(Dataset entries)
========================
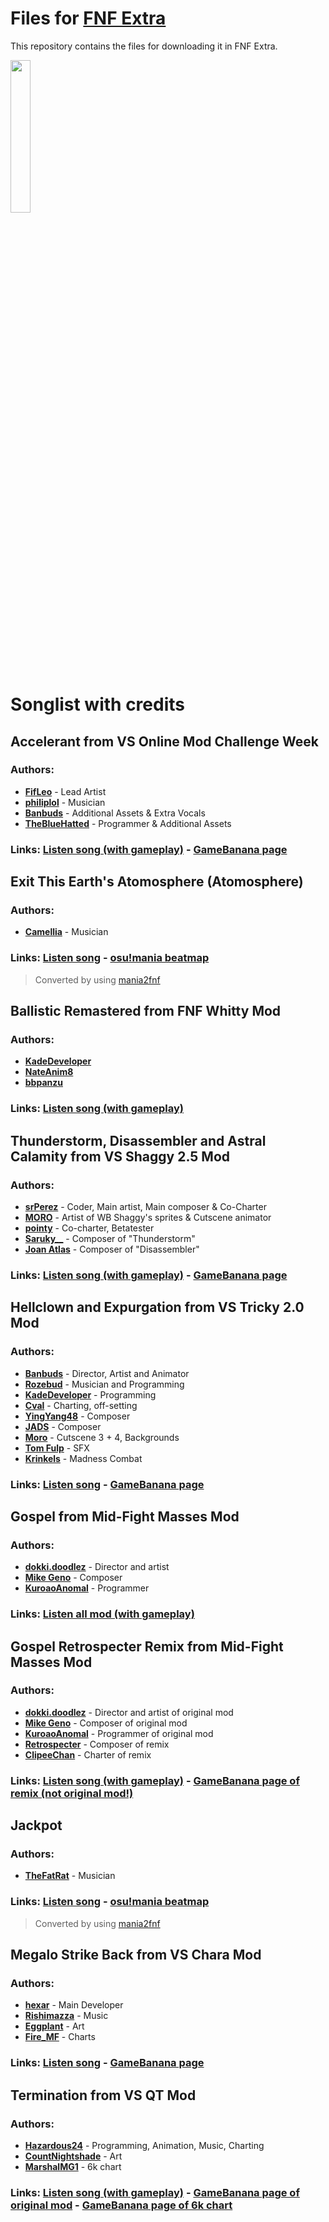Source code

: # Files for [FNF Extra](https://github.com/TheLeerName/FNF-extra)

This repository contains the files for downloading it in FNF Extra.

<img src="https://user-images.githubusercontent.com/85291330/142075810-f6ff3e64-cb91-4d87-a6df-59421e1cd1b1.jpg" width="25%"/>

# Songlist with credits

## Accelerant from VS Online Mod Challenge Week
### Authors:
- [**FifLeo**](https://twitter.com/fif_leo15) - Lead Artist
- [**philiplol**](https://twitter.com/Philiplolz) - Musician
- [**Banbuds**](https://twitter.com/Banbuds) - Additional Assets & Extra Vocals
- [**TheBlueHatted**](https://twitter.com/hatted_blue) - Programmer & Additional Assets
### Links: [**Listen song (with gameplay)**](https://www.youtube.com/watch?v=mAmmgEyroJU) - [**GameBanana page**](https://gamebanana.com/mods/286594)

## Exit This Earth's Atomosphere (Atomosphere)
### Authors:
- [**Camellia**](https://twitter.com/cametek) - Musician
### Links: [**Listen song**](https://www.youtube.com/watch?v=QsuAKlNe_rI) - [**osu!mania beatmap**](https://osu.ppy.sh/beatmapsets/575053)
> Converted by using [mania2fnf](https://github.com/ItzFireable/mania2fnf)

## Ballistic Remastered from FNF Whitty Mod
### Authors:
- [**KadeDeveloper**](https://twitter.com/kadedeveloper)
- [**NateAnim8**](https://twitter.com/animated_nathan)
- [**bbpanzu**](https://twitter.com/bbpanzu)
### Links: [**Listen song (with gameplay)**](https://www.youtube.com/watch?v=JG0OQIKC7s0)

## Thunderstorm, Disassembler and Astral Calamity from VS Shaggy 2.5 Mod
### Authors:
- [**srPerez**](https://www.youtube.com/channel/UC9UH64vUCZmJnCjHzTbNmug) - Coder, Main artist, Main composer & Co-Charter
- [**MORO**](https://www.youtube.com/channel/UC8f-8Krg89SQvyEFfts1H3A) - Artist of WB Shaggy's sprites & Cutscene animator
- [**pointy**](https://gamebanana.com/members/1762781) - Co-charter, Betatester
- [**Saruky__**](https://gamebanana.com/members/1856505) - Composer of "Thunderstorm"
- [**Joan Atlas**](https://gamebanana.com/members/1905695) - Composer of "Disassembler"
### Links: [**Listen song (with gameplay)**](https://www.youtube.com/watch?v=6R5XR-RUpcI) - [**GameBanana page**](https://gamebanana.com/mods/284121)

## Hellclown and Expurgation from VS Tricky 2.0 Mod
### Authors:
- [**Banbuds**](https://twitter.com/Banbuds) - Director, Artist and Animator
- [**Rozebud**](https://twitter.com/helpme_thebigt) - Musician and Programming
- [**KadeDeveloper**](https://twitter.com/kadedeveloper) - Programming
- [**Cval**](https://twitter.com/cval_brown) - Charting, off-setting
- [**YingYang48**](https://twitter.com/YingWasHere) - Composer
- [**JADS**](https://twitter.com/Aw3somejds) - Composer
- [**Moro**](https://twitter.com/Moro0986) - Cutscene 3 + 4, Backgrounds
- [**Tom Fulp**](https://twitter.com/tomfulp) - SFX
- [**Krinkels**](https://twitter.com/MRKrinkels) - Madness Combat
### Links: [**Listen song**](https://www.youtube.com/watch?v=WmXn3L5bQy4) - [**GameBanana page**](https://gamebanana.com/mods/44334)


## Gospel from Mid-Fight Masses Mod
### Authors:
- [**dokki.doodlez**](https://ko-fi.com/dokkidoodlez) - Director and artist
- [**Mike Geno**](https://twitter.com/electro_mike) - Composer
- [**KuroaoAnomal**](https://twitter.com/kuroao_anomal) - Programmer
### Links: [**Listen all mod (with gameplay)**](https://www.youtube.com/watch?v=7ZbZ30ifnKM)

## Gospel Retrospecter Remix from Mid-Fight Masses Mod
### Authors:
- [**dokki.doodlez**](https://ko-fi.com/dokkidoodlez) - Director and artist of original mod
- [**Mike Geno**](https://twitter.com/electro_mike) - Composer of original mod
- [**KuroaoAnomal**](https://twitter.com/kuroao_anomal) - Programmer of original mod
- [**Retrospecter**](https://twitter.com/retrospecter_) - Composer of remix
- [**ClipeeChan**](https://twitter.com/LilyClipster) - Charter of remix
### Links: [**Listen song (with gameplay)**](https://www.youtube.com/watch?v=NF0-4K9L430) - [**GameBanana page of remix (not original mod!)**](https://gamebanana.com/mods/286871)

## Jackpot
### Authors:
- [**TheFatRat**](https://twitter.com/thisisthefatrat) - Musician
### Links: [**Listen song**](https://www.youtube.com/watch?v=kL8CyVqzmkc) - [**osu!mania beatmap**](https://osu.ppy.sh/beatmapsets/620808)
> Converted by using [mania2fnf](https://github.com/ItzFireable/mania2fnf)

## Megalo Strike Back from VS Chara Mod
### Authors:
- [**hexar**](https://twitter.com/hexpex4) - Main Developer
- [**Rishimazza**](https://twitter.com/rishimazza) - Music
- [**Eggplant**](https://gamebanana.com/members/1851478) - Art
- [**Fire_MF**](https://gamebanana.com/members/1600796) - Charts
### Links: [**Listen song**](https://www.youtube.com/watch?v=CLtwSu_iRxU) - [**GameBanana page**](https://gamebanana.com/mods/55836)

## Termination from VS QT Mod
### Authors:
- [**Hazardous24**](https://twitter.com/Hazard248) - Programming, Animation, Music, Charting
- [**CountNightshade**](https://twitter.com/CountNightshade) - Art
- [**MarshalMG1**](https://gamebanana.com/members/1797926) - 6k chart
### Links: [**Listen song (with gameplay)**](https://www.youtube.com/watch?v=4wSGwdsfhbs) - [**GameBanana page of original mod**](https://gamebanana.com/mods/299714) - [**GameBanana page of 6k chart**](https://gamebanana.com/mods/336613)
========================
Required work: For this answer, return word for word the lines from the first line of the records through the line containing "Programmer & Additional Assets". Omit the pictures.

Output below:
Source code

: # Files for [FNF Extra](https://github.com/TheLeerName/FNF-extra)

This repository contains the files for downloading it in FNF Extra.

<img src="https://user-images.githubusercontent.com/85291330/142075810-f6ff3e64-cb91-4d87-a6df-59421e1cd1b1.jpg" width="25%"/>

# Songlist with credits

## Accelerant from VS Online Mod Challenge Week
### Authors:
- [**FifLeo**](https://twitter.com/fif_leo15) - Lead Artist
- [**philiplol**](https://twitter.com/Philiplolz) - Musician
- [**Banbuds**](https://twitter.com/Banbuds) - Additional Assets & Extra Vocals
- [**TheBlueHatted**](https://twitter.com/hatted_blue) - Programmer & Additional Assets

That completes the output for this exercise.